◆ Instructions for the task
Go over the material below and report every line that contains the word "behave".
+ + + +
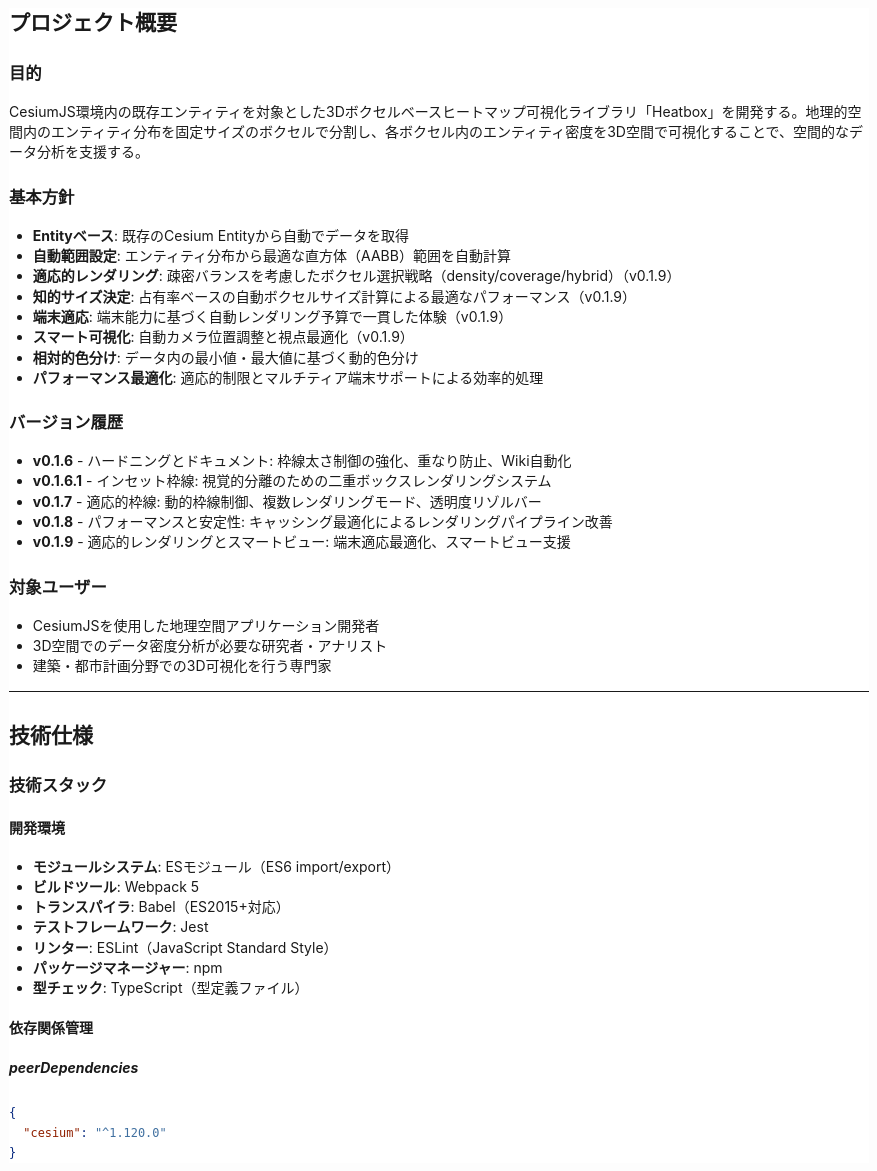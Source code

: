 
## プロジェクト概要

### 目的

CesiumJS環境内の既存エンティティを対象とした3Dボクセルベースヒートマップ可視化ライブラリ「Heatbox」を開発する。地理的空間内のエンティティ分布を固定サイズのボクセルで分割し、各ボクセル内のエンティティ密度を3D空間で可視化することで、空間的なデータ分析を支援する。

### 基本方針

- **Entityベース**: 既存のCesium Entityから自動でデータを取得
- **自動範囲設定**: エンティティ分布から最適な直方体（AABB）範囲を自動計算
- **適応的レンダリング**: 疎密バランスを考慮したボクセル選択戦略（density/coverage/hybrid）（v0.1.9）
- **知的サイズ決定**: 占有率ベースの自動ボクセルサイズ計算による最適なパフォーマンス（v0.1.9）
- **端末適応**: 端末能力に基づく自動レンダリング予算で一貫した体験（v0.1.9）
- **スマート可視化**: 自動カメラ位置調整と視点最適化（v0.1.9）
- **相対的色分け**: データ内の最小値・最大値に基づく動的色分け
- **パフォーマンス最適化**: 適応的制限とマルチティア端末サポートによる効率的処理

### バージョン履歴

- **v0.1.6** - ハードニングとドキュメント: 枠線太さ制御の強化、重なり防止、Wiki自動化
- **v0.1.6.1** - インセット枠線: 視覚的分離のための二重ボックスレンダリングシステム
- **v0.1.7** - 適応的枠線: 動的枠線制御、複数レンダリングモード、透明度リゾルバー
- **v0.1.8** - パフォーマンスと安定性: キャッシング最適化によるレンダリングパイプライン改善
- **v0.1.9** - 適応的レンダリングとスマートビュー: 端末適応最適化、スマートビュー支援

### 対象ユーザー

- CesiumJSを使用した地理空間アプリケーション開発者
- 3D空間でのデータ密度分析が必要な研究者・アナリスト
- 建築・都市計画分野での3D可視化を行う専門家

---

## 技術仕様

### 技術スタック

#### 開発環境
- **モジュールシステム**: ESモジュール（ES6 import/export）
- **ビルドツール**: Webpack 5
- **トランスパイラ**: Babel（ES2015+対応）
- **テストフレームワーク**: Jest
- **リンター**: ESLint（JavaScript Standard Style）
- **パッケージマネージャー**: npm
- **型チェック**: TypeScript（型定義ファイル）

#### 依存関係管理

##### peerDependencies
```json
{
  "cesium": "^1.120.0"
}
```
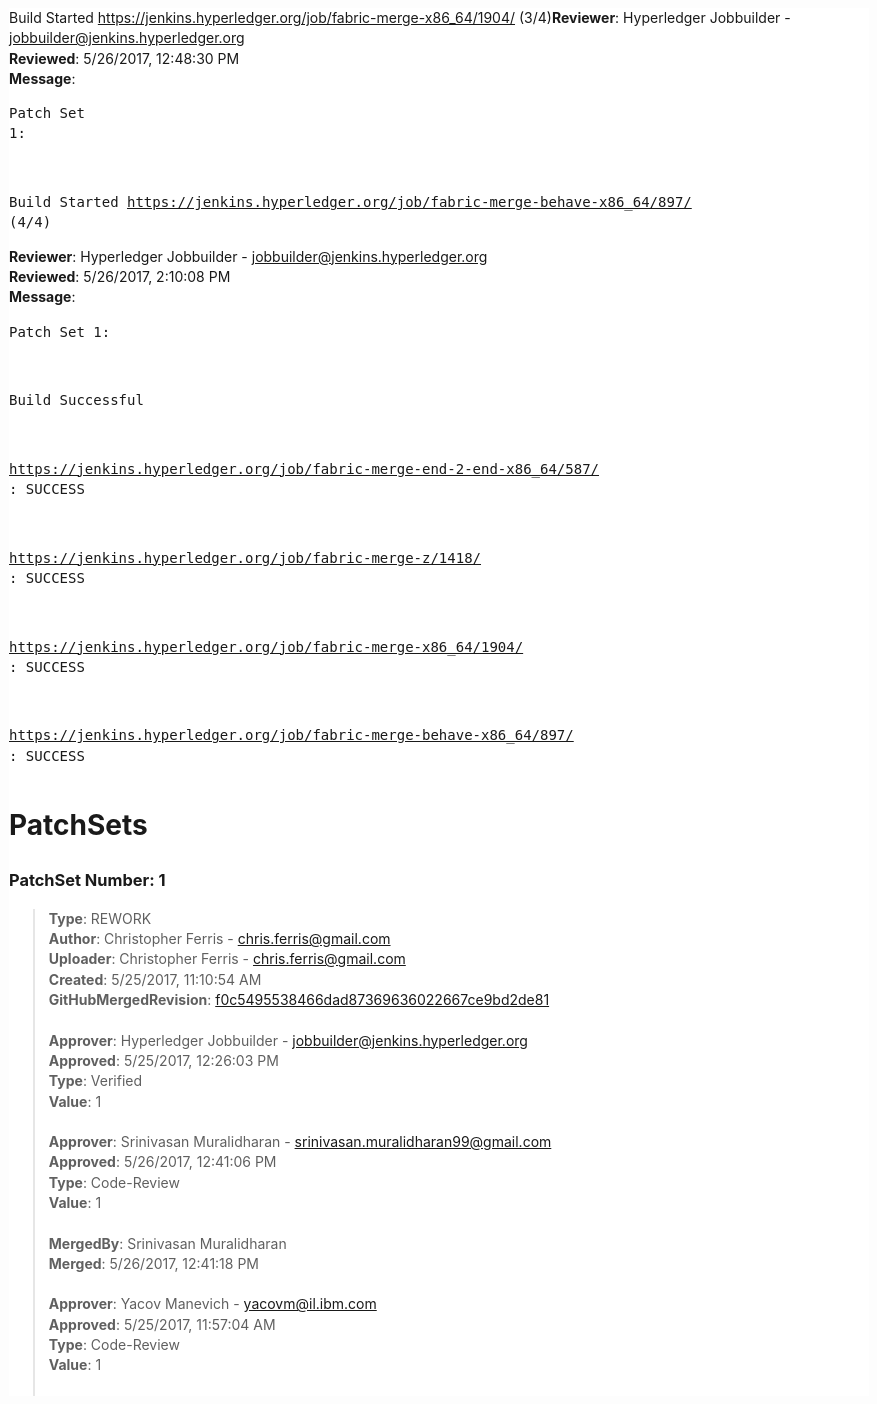 Build Started https://jenkins.hyperledger.org/job/fabric-merge-x86_64/1904/ (3/4)</pre><strong>Reviewer</strong>: Hyperledger Jobbuilder - jobbuilder@jenkins.hyperledger.org<br><strong>Reviewed</strong>: 5/26/2017, 12:48:30 PM<br><strong>Message</strong>: <pre>Patch Set 1:

Build Started https://jenkins.hyperledger.org/job/fabric-merge-behave-x86_64/897/ (4/4)</pre><strong>Reviewer</strong>: Hyperledger Jobbuilder - jobbuilder@jenkins.hyperledger.org<br><strong>Reviewed</strong>: 5/26/2017, 2:10:08 PM<br><strong>Message</strong>: <pre>Patch Set 1:

Build Successful 

https://jenkins.hyperledger.org/job/fabric-merge-end-2-end-x86_64/587/ : SUCCESS

https://jenkins.hyperledger.org/job/fabric-merge-z/1418/ : SUCCESS

https://jenkins.hyperledger.org/job/fabric-merge-x86_64/1904/ : SUCCESS

https://jenkins.hyperledger.org/job/fabric-merge-behave-x86_64/897/ : SUCCESS</pre><h1>PatchSets</h1><h3>PatchSet Number: 1</h3><blockquote><strong>Type</strong>: REWORK<br><strong>Author</strong>: Christopher Ferris - chris.ferris@gmail.com<br><strong>Uploader</strong>: Christopher Ferris - chris.ferris@gmail.com<br><strong>Created</strong>: 5/25/2017, 11:10:54 AM<br><strong>GitHubMergedRevision</strong>: [f0c5495538466dad87369636022667ce9bd2de81](https://github.com/hyperledger/fabric/commit/f0c5495538466dad87369636022667ce9bd2de81)<br><br><strong>Approver</strong>: Hyperledger Jobbuilder - jobbuilder@jenkins.hyperledger.org<br><strong>Approved</strong>: 5/25/2017, 12:26:03 PM<br><strong>Type</strong>: Verified<br><strong>Value</strong>: 1<br><br><strong>Approver</strong>: Srinivasan Muralidharan - srinivasan.muralidharan99@gmail.com<br><strong>Approved</strong>: 5/26/2017, 12:41:06 PM<br><strong>Type</strong>: Code-Review<br><strong>Value</strong>: 1<br><br><strong>MergedBy</strong>: Srinivasan Muralidharan<br><strong>Merged</strong>: 5/26/2017, 12:41:18 PM<br><br><strong>Approver</strong>: Yacov Manevich - yacovm@il.ibm.com<br><strong>Approved</strong>: 5/25/2017, 11:57:04 AM<br><strong>Type</strong>: Code-Review<br><strong>Value</strong>: 1<br><br></blockquote>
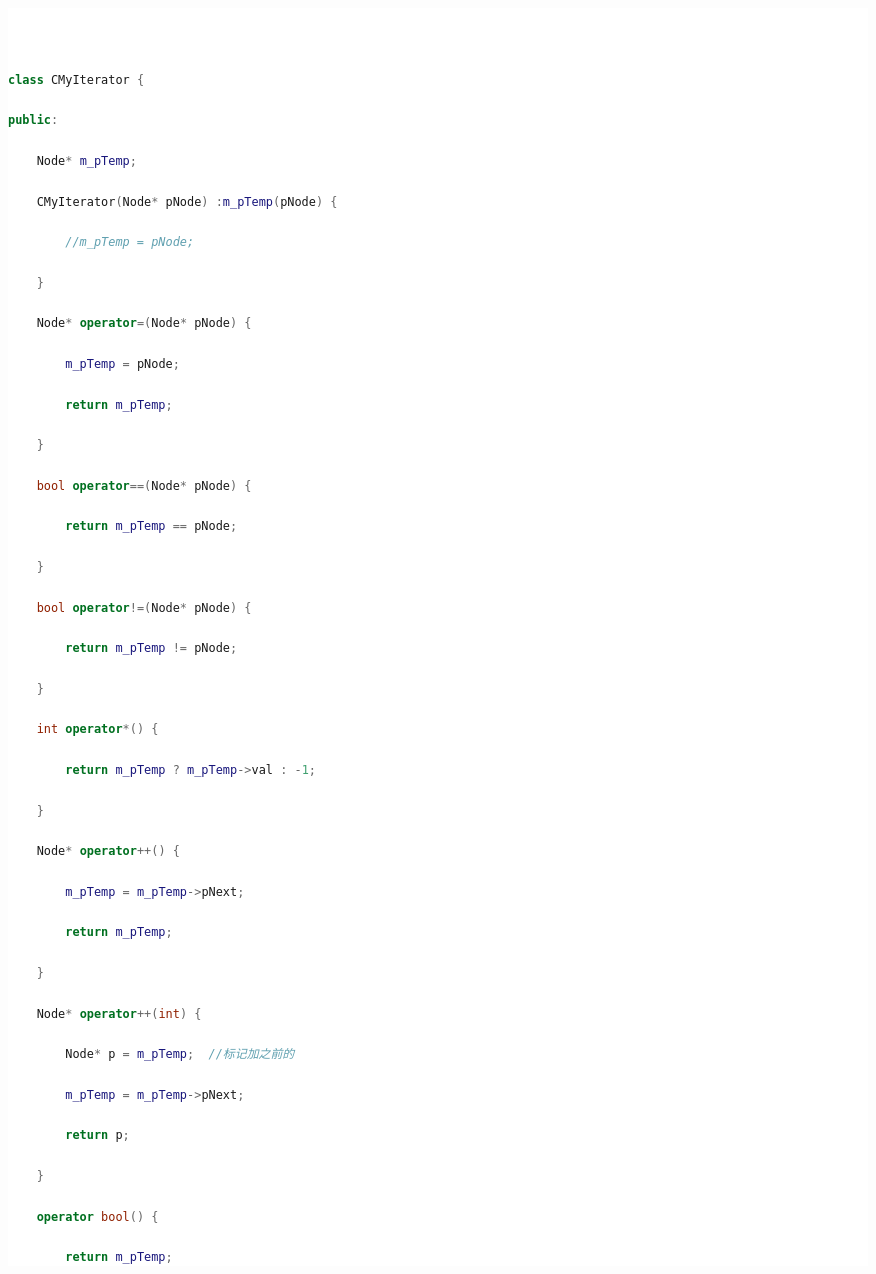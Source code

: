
 ```cpp
  
  

class CMyIterator {

public:

    Node* m_pTemp;

    CMyIterator(Node* pNode) :m_pTemp(pNode) {

        //m_pTemp = pNode;

    }

    Node* operator=(Node* pNode) {

        m_pTemp = pNode;

        return m_pTemp;

    }

    bool operator==(Node* pNode) {

        return m_pTemp == pNode;

    }

    bool operator!=(Node* pNode) {

        return m_pTemp != pNode;

    }

    int operator*() {

        return m_pTemp ? m_pTemp->val : -1;

    }

    Node* operator++() {

        m_pTemp = m_pTemp->pNext;

        return m_pTemp;

    }

    Node* operator++(int) {

        Node* p = m_pTemp;  //标记加之前的

        m_pTemp = m_pTemp->pNext;

        return p;

    }

    operator bool() {

        return m_pTemp;

```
+ + + +
◆ Exercise solution
Build Started https://jenkins.hyperledger.org/job/fabric-merge-behave-x86_64/897/ (4/4)</pre><strong>Reviewer</strong>: Hyperledger Jobbuilder - jobbuilder@jenkins.hyperledger.org<br><strong>Reviewed</strong>: 5/26/2017, 2:10:08 PM<br><strong>Message</strong>: <pre>Patch Set 1:
https://jenkins.hyperledger.org/job/fabric-merge-behave-x86_64/897/ : SUCCESS</pre><h1>PatchSets</h1><h3>PatchSet Number: 1</h3><blockquote><strong>Type</strong>: REWORK<br><strong>Author</strong>: Christopher Ferris - chris.ferris@gmail.com<br><strong>Uploader</strong>: Christopher Ferris - chris.ferris@gmail.com<br><strong>Created</strong>: 5/25/2017, 11:10:54 AM<br><strong>GitHubMergedRevision</strong>: [f0c5495538466dad87369636022667ce9bd2de81](https://github.com/hyperledger/fabric/commit/f0c5495538466dad87369636022667ce9bd2de81)<br><br><strong>Approver</strong>: Hyperledger Jobbuilder - jobbuilder@jenkins.hyperledger.org<br><strong>Approved</strong>: 5/25/2017, 12:26:03 PM<br><strong>Type</strong>: Verified<br><strong>Value</strong>: 1<br><br><strong>Approver</strong>: Srinivasan Muralidharan - srinivasan.muralidharan99@gmail.com<br><strong>Approved</strong>: 5/26/2017, 12:41:06 PM<br><strong>Type</strong>: Code-Review<br><strong>Value</strong>: 1<br><br><strong>MergedBy</strong>: Srinivasan Muralidharan<br><strong>Merged</strong>: 5/26/2017, 12:41:18 PM<br><br><strong>Approver</strong>: Yacov Manevich - yacovm@il.ibm.com<br><strong>Approved</strong>: 5/25/2017, 11:57:04 AM<br><strong>Type</strong>: Code-Review<br><strong>Value</strong>: 1<br><br></blockquote>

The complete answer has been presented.